In October 2014, Alleasing Pty Ltd (Alleasing) and OneSteel Manufacturing Pty Ltd (OneSteel) entered into leasing agreement for mining and plant equipment
with a total value in excess of $23million. A lease of assets for greater than 12 months or for a non-defined term is now recognised as security
interest under the PPSA and is capable of registration on the PPSR. Where perfected by proper registration on the PPSR, as a PMSI, the owner of
the hired assets is afforded protection in the form of superior priority amongst a potentially long list of prior registered secured and unsecured
creditors if the hirer is placed into administration, bankruptcy or liquidation.
Section 153 of the PPSA and the Personal Properties Securities Regulations 2010 (Cth) (Regulations) outline that a Financing Statement (PPS registration
document) created with respect to a security interest must refer to the ACN where the grantor/hirer is a company. At all material times, OneSteel
as hirer, had an ACN and the company was not the trustee of a trust, nor the responsible entity of a registered scheme, etc… Accordingly,
the registrations were defective as they had not been made against OneSteel’s ACN.

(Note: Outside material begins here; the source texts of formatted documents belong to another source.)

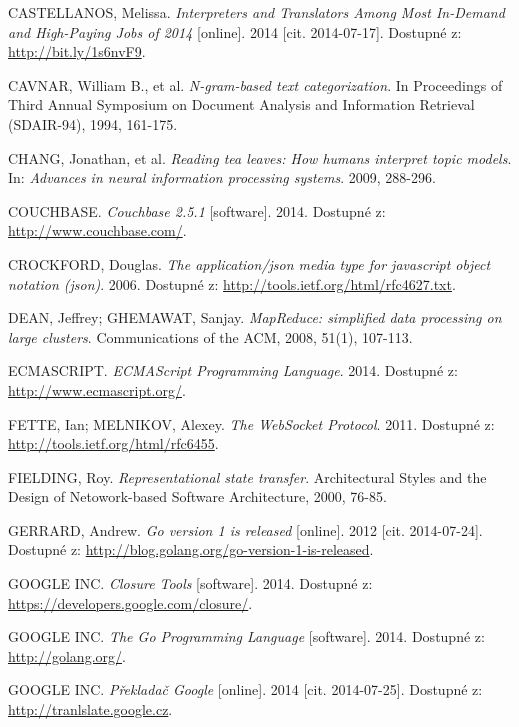 \begin{thebibliography}{99}
  CASTELLANOS, Melissa. \textit{Interpreters and Translators Among Most In-Demand and High-Paying Jobs of 2014} [online]. 2014 [cit. 2014-07-17].
  Dostupné z: \url{http://bit.ly/1s6nvF9}.

  CAVNAR, William B., et al. \textit{N-gram-based text categorization}.
  In Proceedings of Third Annual Symposium on Document Analysis and Information Retrieval (SDAIR-94), 1994, 161-175.

  CHANG, Jonathan, et al. \textit{Reading tea leaves: How humans interpret topic models}. In: \textit{Advances in neural information processing systems}. 2009, 288-296.

  COUCHBASE. \textit{Couchbase 2.5.1} [software]. 2014.
  Dostupné z: \url{http://www.couchbase.com/}.

  CROCKFORD, Douglas. \textit{The application/json media type for javascript object notation (json)}. 2006.
  Dostupné z: \url{http://tools.ietf.org/html/rfc4627.txt}.

  DEAN, Jeffrey; GHEMAWAT, Sanjay. \textit{MapReduce: simplified data processing on large clusters}. Communications of the ACM, 2008, 51(1), 107-113.

  ECMASCRIPT. \textit{ECMAScript Programming Language}. 2014.
  Dostupné z: \url{http://www.ecmascript.org/}.

  FETTE, Ian; MELNIKOV, Alexey. \textit{The WebSocket Protocol}. 2011.
  Dostupné z: \url{http://tools.ietf.org/html/rfc6455}.

  FIELDING, Roy. \textit{Representational state transfer}. Architectural Styles and the Design of Netowork-based Software Architecture, 2000, 76-85.

  GERRARD, Andrew.
  \emph{Go version 1 is released} [online]. 2012 [cit. 2014-07-24].
  Dostupné z: \url{http://blog.golang.org/go-version-1-is-released}.

  GOOGLE INC. \textit{Closure Tools} [software]. 2014.
  Dostupné z: \url{https://developers.google.com/closure/}.

  GOOGLE INC. \textit{The Go Programming Language} [software]. 2014.
  Dostupné z: \url{http://golang.org/}.

  GOOGLE INC. \textit{Překladač Google} [online]. 2014 [cit. 2014-07-25].
  Dostupné z: \url{http://tranlslate.google.cz}.


\end{thebibliography}
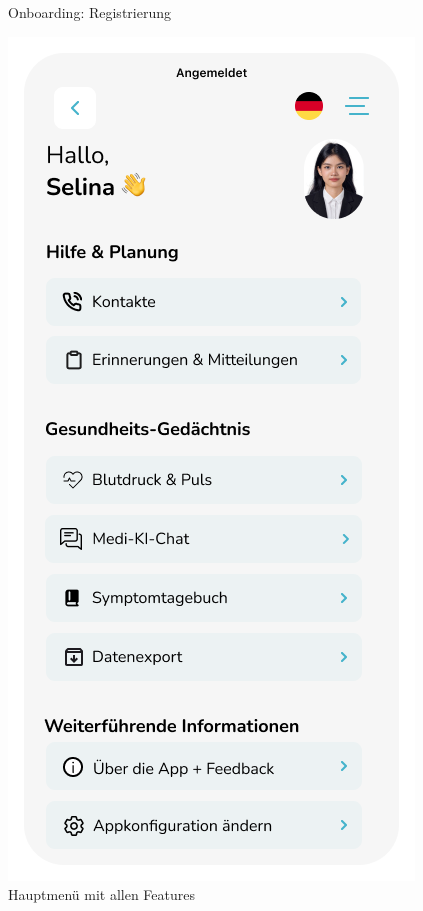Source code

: \begin{figure}[h!]
\begin{minipage}{0.3\linewidth}
		\caption{Onboarding: Registrierung}
		\label{fig:registrierung}
\end{minipage}
	\hfill
	\begin{minipage}{0.3\linewidth}
		\centering
		\includegraphics[width=\linewidth]{"images/Homescreen mit Symptomtagebuch"}
		\caption{Hauptmenü mit allen Features}
		\label{fig:homescreen-mit-symptomtagebuch}
	\end{minipage}
\end{figure}

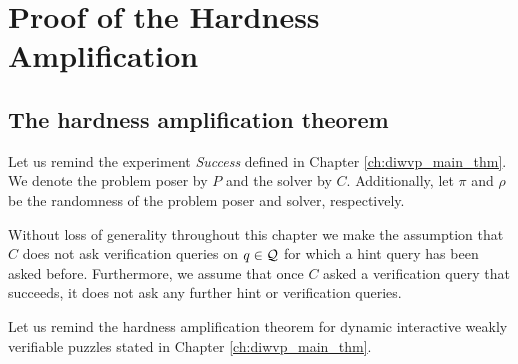 %
\section{Proof of the Hardness Amplification}
\label{st:main_theorem}%
\subsection{The hardness amplification theorem}
\label{subst:main_theorem}%
Let us remind the experiment \textit{Success} defined in Chapter \ref{ch:diwvp_main_thm}.
We denote the problem poser by $P$ and the solver by $C$. Additionally, let $\pi$ and $\rho$ be the randomness of the problem poser and solver, respectively.

\success*

Without loss of generality throughout this chapter we make the assumption that $C$ does not ask verification queries on $q \in \mathcal{Q}$
for which a hint query has been asked before. Furthermore, we assume that once $C$ asked
a verification query that succeeds, it does not ask any further hint or verification queries.

Let us remind the hardness amplification theorem for dynamic interactive weakly verifiable puzzles stated in Chapter \ref{ch:diwvp_main_thm}.

\hardnessAmpfDiwvp*
%
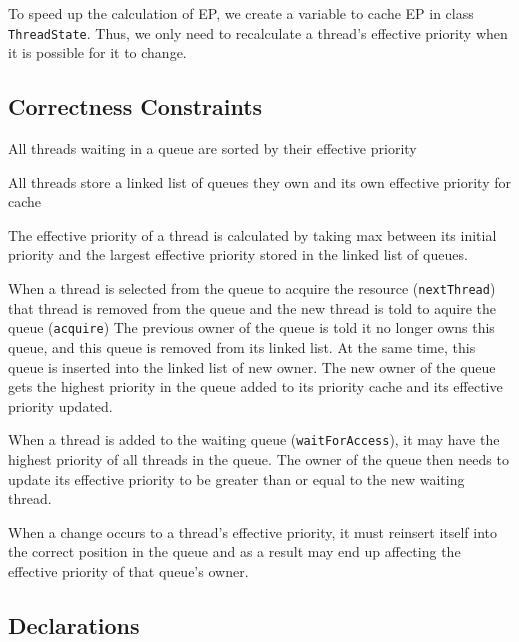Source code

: \documentclass{article}
\begin{document}
\begin{spacing}{1.1}
To speed up the calculation of EP, we create a variable to cache EP in class \texttt{ThreadState}. Thus, we only need to recalculate a thread's effective priority when it is possible for it to change.

\subsection{Correctness Constraints}

\begin{asparaitem}
\item All threads waiting in a queue are sorted by their effective priority\\
\item All threads store a linked list of queues they own and its own effective priority for cache\\
\item The effective priority of a thread is calculated by taking max between its initial priority and the largest effective priority stored in the linked list of queues.\\
\item When a thread is selected from the queue to acquire the resource (\texttt{nextThread}) that thread is removed from the queue and the new thread is told to aquire the queue (\texttt{acquire}) The previous owner of the queue is told it no longer owns this queue, and this queue is removed from its linked list. At the same time, this queue is inserted into the linked list of new owner. The new owner of the queue gets the highest priority in the queue added to its priority cache and its effective priority updated. \\
\item When a thread is added to the waiting queue (\texttt{waitForAccess}), it may have the highest priority of all threads in the queue. The owner of the queue then needs to update its effective priority to be greater than or equal to the new waiting thread.\\
\item When a change occurs to a thread's effective priority, it must reinsert itself into the correct position in the queue and as a result may end up affecting the effective priority of that queue's owner.
\end{asparaitem}

\subsection{Declarations}


\end{spacing}
\end{document}

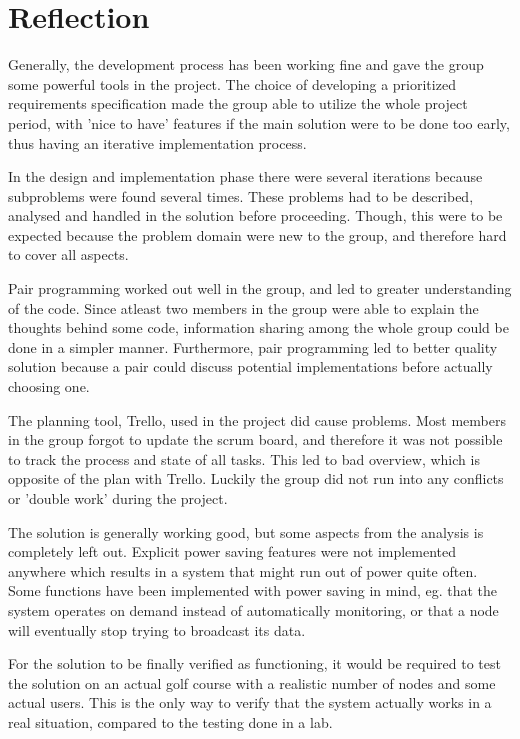 \section{Reflection}
Generally, the development process has been working fine and gave the group some powerful tools in the project. The choice of developing a prioritized requirements specification made the group able to utilize the whole project period, with 'nice to have' features if the main solution were to be done too early, thus having an iterative implementation process.

In the design and implementation phase there were several iterations because subproblems were found several times. These problems had to be described, analysed and handled in the solution before proceeding. Though, this were to be expected because the problem domain were new to the group, and therefore hard to cover all aspects.

Pair programming worked out well in the group, and led to greater understanding of the code. Since atleast two members in the group were able to explain the thoughts behind some code, information sharing among the whole group could be done in a simpler manner. Furthermore, pair programming led to better quality solution because a pair could discuss potential implementations before actually choosing one.

The planning tool, Trello, used in the project did cause problems. Most members in the group forgot to update the scrum board, and therefore it was not possible to track the process and state of all tasks. This led to bad overview, which is opposite of the plan with Trello. Luckily the group did not run into any conflicts or 'double work' during the project.

The solution is generally working good, but some aspects from the analysis is completely left out. Explicit power saving features were not implemented anywhere which results in a system that might run out of power quite often. Some functions have been implemented with power saving in mind, eg. that the system operates on demand instead of automatically monitoring, or that a node will eventually stop trying to broadcast its data.

For the solution to be finally verified as functioning, it would be required to test the solution on an actual golf course with a realistic number of nodes and some actual users. This is the only way to verify that the system actually works in a real situation, compared to the testing done in a lab.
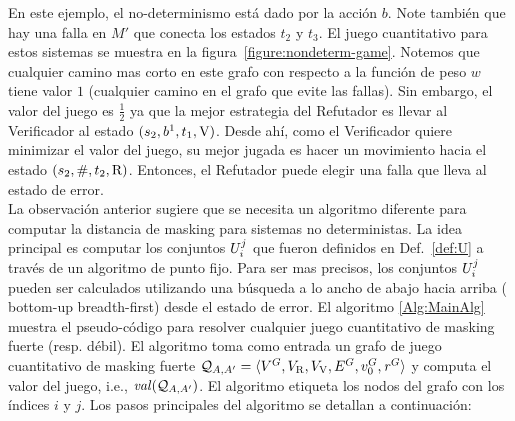 En este ejemplo, el no-determinismo está dado por la acción $b$. Note también que hay una falla en $M'$ que conecta los estados $t_2$ y $t_3$. El juego cuantitativo para estos sistemas se muestra en la figura~\ref{figure:nondeterm-game}. Notemos que cualquier camino mas corto en este grafo con respecto a la función de peso $w$ tiene valor $1$ (cualquier camino en el grafo que evite las fallas). Sin embargo, el valor del juego es $\frac{1}{2}$ ya que la mejor estrategia del Refutador es llevar al Verificador al estado $(s_2,b^1,t_1,\mathrm{V})$. 
Desde ahí, como el Verificador quiere minimizar el valor del juego, su mejor jugada es hacer un movimiento hacia el estado $(s_2,\#,t_2,\mathrm{R})$. Entonces, el Refutador puede elegir una falla que lleva al estado de error. \\

La observación anterior sugiere que se necesita un algoritmo diferente para computar la distancia de masking para sistemas no deterministas. 
La idea principal es computar los conjuntos $U^j_i$ que fueron definidos en Def.~\ref{def:U} a través de un algoritmo de punto fijo. Para ser mas precisos, los conjuntos $U^j_i$ pueden ser calculados utilizando una búsqueda a lo ancho de abajo hacia arriba ( 
bottom-up breadth-first) desde el estado de error. 
El algoritmo \ref{Alg:MainAlg} muestra el pseudo-código para resolver cualquier juego cuantitativo de masking fuerte (resp. débil). 
El algoritmo toma como entrada un grafo de juego cuantitativo de masking fuerte  $\mathcal{Q}_{A, A'} = \langle V^G, V_{\mathrm{R}}, V_{\mathrm{V}},E^G, v_0^G, \mathit{r}^G \rangle$ 
y computa el valor del juego, i.e., $\mathit{val}(\mathcal{Q}_{A, A'})$.
El algoritmo etiqueta los nodos del grafo con los índices $i$ y $j$. 
Los pasos principales del algoritmo se detallan a continuación:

Further, the Court held that the defective registrations were also ineffective by virtue of being ‘seriously misleading’ under section 164(1)(a) of
the PPSA as searching the PPSR with OneSteel’s ACN had the potential to mislead a third party searcher into thinking that there was no security
interest lodged against the company. Alleasing argued that the registrations were not seriously misleading as the administrators had indeed discovered
the registration through searches they conducted. The Court rejected this argument, relying on section 164(2) of the PPSA which declares that it
is unnecessary to establish that anyone was in fact misled by the defective registration.
The decision once again highlights the significant risks associated with incorrect registrations on the PPSR.